With Pakistan having thrashed Bangladesh in their last encounter in the ICC World Twenty20 group stage, the tournament takes proper shape as the best teams line up for the Super Eights. Many, in fact, will tell you that the tournament begins on Thursday when Sri Lanka play New Zealand.
After nine lukewarm days of cricket, fans of Twenty20 cricket are in line for some mouth-watering cricket now that Afghanistan, Zimbabwe, Ireland and Bangladesh have been ousted from the World Twenty20. Four groups have been narrowed down two: West Indies, New Zealand, Sri Lanka and defending champions make up the first and in the next are India, Pakistan, Australia and South Africa. That second one is a very tight one, with India up against arguably the best three sides in the tournament.
Let’s have a look at the two groups.
After nine lukewarm days, fans of Twenty20 cricket are in line for some mouth-watering cricket now that the weaker teams have been ousted
Group 1: West Indies, Sri Lanka, New Zealand, England
West Indies and Sri Lanka will start off as favourites for the semi-finals but England and New Zealand will definitely give them a tough fight. West Indies have yet to win a game – they progressed due to a rain-hit match against Ireland – but are being seen as contenders for the title due to the presence of Chris Gayle, Marlon Samuels, Dwayne Bravo, Kieron Pollard, skipper Darren Sammy, Fidel Edwards and Sunil Narine.
At home, Sri Lanka remain a formidable side. Tillakaratne Dilshan, Mahela Jayawardene and Kumar Sangakkara lend solidity and plenty of experience to the batting, and in Lasith Malinga, Ajantha Mendis and Nuwan Kulasekara the hosts have three match-winning bowlers. Add in allrounders such as Angelo Mathews and Thisara Perera, and Sri Lanka stand to pose a threat to all opposing teams.
New Zealand are highly dependent on Brendon McCullum, who is the leading run-scorer in Twenty20 internationals and the only batsman to score two centuries in the format, one of them being the fastest ever. After McCullum, the main man is captain Ross Taylor who can be equally destructive on his day. After that, the batting line-up is weighed down by inexperience and inconsistency. With the ball, the biggest asset is Daniel Vettori. Kyle Mills and Tim Southee are the leading fast men, followed by the allrounders Jacob Oram and James Franklin. Not a very strong team, but a capable one.
Defending champions England are not looking as strong as they were last time around. The
absence of Kevin Pirtersen and Paul Collingwood has weakened the batting, and as displayed in their 90-run thrashing by India the younger crop of batsmen have plenty of issues against spin. Their bowling, however, is one of the best in the tournament.

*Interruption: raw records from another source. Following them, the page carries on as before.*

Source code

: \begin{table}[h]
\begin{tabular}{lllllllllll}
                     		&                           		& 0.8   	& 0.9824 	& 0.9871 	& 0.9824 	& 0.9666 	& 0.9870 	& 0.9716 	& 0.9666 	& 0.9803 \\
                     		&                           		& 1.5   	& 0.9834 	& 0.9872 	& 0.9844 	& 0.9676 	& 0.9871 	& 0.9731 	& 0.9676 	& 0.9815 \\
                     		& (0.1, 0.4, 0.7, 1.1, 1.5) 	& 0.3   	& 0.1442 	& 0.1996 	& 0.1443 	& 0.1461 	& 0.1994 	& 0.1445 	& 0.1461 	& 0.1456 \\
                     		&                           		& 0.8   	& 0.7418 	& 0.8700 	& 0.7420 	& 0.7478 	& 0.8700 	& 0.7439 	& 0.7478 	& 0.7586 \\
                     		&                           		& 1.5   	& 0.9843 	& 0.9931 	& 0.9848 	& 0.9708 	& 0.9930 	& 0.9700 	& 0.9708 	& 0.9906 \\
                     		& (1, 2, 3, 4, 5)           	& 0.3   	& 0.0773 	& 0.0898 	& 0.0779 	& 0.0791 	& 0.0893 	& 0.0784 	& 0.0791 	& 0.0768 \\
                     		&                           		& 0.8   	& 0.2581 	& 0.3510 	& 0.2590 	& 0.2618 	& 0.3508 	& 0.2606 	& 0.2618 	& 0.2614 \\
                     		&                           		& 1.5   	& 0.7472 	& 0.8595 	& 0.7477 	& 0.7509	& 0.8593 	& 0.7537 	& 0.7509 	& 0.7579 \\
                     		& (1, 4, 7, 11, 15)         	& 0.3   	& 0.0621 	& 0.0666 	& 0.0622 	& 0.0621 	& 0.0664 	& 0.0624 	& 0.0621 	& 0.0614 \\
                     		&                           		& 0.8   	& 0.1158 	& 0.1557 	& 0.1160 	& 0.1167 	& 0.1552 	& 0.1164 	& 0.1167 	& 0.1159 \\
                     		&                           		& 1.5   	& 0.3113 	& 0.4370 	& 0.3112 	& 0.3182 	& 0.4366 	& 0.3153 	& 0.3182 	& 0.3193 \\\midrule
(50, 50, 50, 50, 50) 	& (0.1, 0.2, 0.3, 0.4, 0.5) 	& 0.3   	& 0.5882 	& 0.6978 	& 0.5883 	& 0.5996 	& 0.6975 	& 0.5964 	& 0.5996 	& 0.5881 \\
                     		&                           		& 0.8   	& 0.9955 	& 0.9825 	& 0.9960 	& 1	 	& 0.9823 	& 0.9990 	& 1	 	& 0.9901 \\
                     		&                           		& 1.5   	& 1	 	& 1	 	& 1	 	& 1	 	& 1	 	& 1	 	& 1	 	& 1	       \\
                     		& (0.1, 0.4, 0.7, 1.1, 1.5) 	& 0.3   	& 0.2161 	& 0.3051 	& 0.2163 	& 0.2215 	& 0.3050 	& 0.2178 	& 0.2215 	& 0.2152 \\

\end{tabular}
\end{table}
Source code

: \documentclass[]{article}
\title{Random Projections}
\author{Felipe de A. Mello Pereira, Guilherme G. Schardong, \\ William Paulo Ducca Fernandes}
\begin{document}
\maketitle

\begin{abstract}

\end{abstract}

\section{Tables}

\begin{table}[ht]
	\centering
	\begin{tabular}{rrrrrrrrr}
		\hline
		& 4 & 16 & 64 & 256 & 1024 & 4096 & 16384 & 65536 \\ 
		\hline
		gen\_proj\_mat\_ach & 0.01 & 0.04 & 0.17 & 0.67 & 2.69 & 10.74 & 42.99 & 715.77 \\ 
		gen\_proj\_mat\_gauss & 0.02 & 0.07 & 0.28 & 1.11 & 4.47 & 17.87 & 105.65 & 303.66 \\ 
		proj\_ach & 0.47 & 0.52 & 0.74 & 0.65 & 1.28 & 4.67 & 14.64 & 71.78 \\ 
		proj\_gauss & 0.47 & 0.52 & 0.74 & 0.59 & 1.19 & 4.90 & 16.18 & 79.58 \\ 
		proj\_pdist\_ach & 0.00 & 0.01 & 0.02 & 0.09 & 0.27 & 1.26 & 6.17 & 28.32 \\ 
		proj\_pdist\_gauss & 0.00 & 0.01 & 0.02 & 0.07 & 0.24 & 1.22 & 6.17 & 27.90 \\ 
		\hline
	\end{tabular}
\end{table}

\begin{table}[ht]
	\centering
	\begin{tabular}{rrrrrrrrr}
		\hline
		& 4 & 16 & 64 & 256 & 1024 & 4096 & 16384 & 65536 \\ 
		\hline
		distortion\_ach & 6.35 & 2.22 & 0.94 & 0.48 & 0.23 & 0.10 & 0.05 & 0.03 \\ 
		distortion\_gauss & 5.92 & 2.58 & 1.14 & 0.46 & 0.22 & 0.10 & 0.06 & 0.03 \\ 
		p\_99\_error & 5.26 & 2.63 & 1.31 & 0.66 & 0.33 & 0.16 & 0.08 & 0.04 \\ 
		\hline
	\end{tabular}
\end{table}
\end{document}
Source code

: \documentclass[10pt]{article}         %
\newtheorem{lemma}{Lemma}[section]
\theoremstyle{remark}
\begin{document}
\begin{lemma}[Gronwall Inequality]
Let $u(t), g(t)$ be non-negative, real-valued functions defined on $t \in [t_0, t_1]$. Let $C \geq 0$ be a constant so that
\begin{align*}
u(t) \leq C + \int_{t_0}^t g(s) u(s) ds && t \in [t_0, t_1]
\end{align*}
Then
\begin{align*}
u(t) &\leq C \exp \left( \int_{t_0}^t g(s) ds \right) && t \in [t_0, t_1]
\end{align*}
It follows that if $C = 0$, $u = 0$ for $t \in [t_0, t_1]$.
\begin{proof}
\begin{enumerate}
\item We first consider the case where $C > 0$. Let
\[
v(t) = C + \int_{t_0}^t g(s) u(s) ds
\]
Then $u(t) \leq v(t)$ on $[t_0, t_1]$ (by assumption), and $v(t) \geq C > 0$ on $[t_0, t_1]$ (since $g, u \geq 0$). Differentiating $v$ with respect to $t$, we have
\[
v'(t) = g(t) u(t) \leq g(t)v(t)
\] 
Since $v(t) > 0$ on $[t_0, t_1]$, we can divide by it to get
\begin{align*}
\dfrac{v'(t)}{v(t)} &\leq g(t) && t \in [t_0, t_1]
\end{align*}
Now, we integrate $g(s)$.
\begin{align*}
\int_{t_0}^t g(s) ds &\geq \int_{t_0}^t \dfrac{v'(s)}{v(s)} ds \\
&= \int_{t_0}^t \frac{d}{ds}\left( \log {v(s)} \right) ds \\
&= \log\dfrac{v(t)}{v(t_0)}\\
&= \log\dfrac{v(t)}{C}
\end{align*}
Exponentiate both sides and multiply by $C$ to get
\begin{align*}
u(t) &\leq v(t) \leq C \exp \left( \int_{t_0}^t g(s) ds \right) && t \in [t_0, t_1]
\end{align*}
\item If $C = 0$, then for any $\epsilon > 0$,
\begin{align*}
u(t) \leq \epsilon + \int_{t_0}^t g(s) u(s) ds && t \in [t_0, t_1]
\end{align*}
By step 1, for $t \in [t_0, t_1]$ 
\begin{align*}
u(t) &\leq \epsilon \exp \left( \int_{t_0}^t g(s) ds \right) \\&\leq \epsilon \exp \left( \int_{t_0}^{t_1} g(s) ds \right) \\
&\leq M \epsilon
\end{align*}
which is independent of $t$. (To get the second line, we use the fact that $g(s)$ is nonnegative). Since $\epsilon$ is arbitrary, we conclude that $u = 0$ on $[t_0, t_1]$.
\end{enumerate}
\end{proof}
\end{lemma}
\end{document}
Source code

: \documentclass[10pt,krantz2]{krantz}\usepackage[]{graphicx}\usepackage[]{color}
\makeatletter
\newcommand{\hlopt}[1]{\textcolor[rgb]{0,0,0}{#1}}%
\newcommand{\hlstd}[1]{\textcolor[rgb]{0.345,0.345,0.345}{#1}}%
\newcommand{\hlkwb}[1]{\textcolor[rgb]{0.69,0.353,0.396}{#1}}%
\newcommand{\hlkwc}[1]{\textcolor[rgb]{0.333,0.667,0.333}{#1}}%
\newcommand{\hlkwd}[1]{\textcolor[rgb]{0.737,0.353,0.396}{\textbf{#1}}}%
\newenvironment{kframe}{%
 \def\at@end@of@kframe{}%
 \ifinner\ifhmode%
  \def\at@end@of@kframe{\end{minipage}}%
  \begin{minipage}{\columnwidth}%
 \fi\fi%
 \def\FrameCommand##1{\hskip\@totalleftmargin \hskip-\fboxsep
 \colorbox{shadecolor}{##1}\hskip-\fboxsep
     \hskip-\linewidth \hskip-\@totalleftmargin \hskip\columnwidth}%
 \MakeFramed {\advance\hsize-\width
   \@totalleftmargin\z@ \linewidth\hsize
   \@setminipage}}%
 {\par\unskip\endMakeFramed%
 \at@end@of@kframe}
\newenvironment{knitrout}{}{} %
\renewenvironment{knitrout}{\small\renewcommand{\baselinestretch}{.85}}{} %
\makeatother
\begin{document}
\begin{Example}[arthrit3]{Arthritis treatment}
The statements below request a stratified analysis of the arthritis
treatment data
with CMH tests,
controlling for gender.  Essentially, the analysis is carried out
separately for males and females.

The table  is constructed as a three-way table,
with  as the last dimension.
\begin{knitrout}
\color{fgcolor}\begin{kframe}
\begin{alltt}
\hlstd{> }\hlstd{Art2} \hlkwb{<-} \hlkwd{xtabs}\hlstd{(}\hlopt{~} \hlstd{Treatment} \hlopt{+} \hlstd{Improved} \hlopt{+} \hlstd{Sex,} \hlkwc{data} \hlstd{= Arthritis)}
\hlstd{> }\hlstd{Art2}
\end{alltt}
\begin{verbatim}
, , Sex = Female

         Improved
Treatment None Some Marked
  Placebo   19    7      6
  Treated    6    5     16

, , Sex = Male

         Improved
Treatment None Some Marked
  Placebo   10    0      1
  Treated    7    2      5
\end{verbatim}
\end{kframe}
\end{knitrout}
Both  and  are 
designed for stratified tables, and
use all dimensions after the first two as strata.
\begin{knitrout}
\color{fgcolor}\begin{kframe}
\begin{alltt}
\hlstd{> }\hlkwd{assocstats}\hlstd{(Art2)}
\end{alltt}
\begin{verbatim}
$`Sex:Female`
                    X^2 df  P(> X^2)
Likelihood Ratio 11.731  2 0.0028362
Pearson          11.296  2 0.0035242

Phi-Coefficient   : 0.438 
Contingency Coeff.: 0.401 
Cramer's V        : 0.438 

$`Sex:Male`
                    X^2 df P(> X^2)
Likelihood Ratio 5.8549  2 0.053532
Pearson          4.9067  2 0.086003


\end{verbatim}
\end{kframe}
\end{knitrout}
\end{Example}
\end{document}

Group 2: India, Pakistan, Australia, South Africa
South Africa look the strongest in this group owing to an amazingly balanced side. In both the main departments they have a number of match-winners. With Richard Levi and Hashim Amla opening the innings you can always expect a blistering start and in Jacques Kallis at No. 3 South Africa have a batsman capable of holding an innings together. AB de Villiers, JP Duminy, Faf du Plessis and Albie Morkel after that makes for a very formidable batting order. Leading the bowling attack is Dale Steyn, ranked No. 1, followed by Morne Morkel, Lonwabo Tsotsobe, Robin Peterson, Albie Morkel and Kallis. Definitely the team to beat.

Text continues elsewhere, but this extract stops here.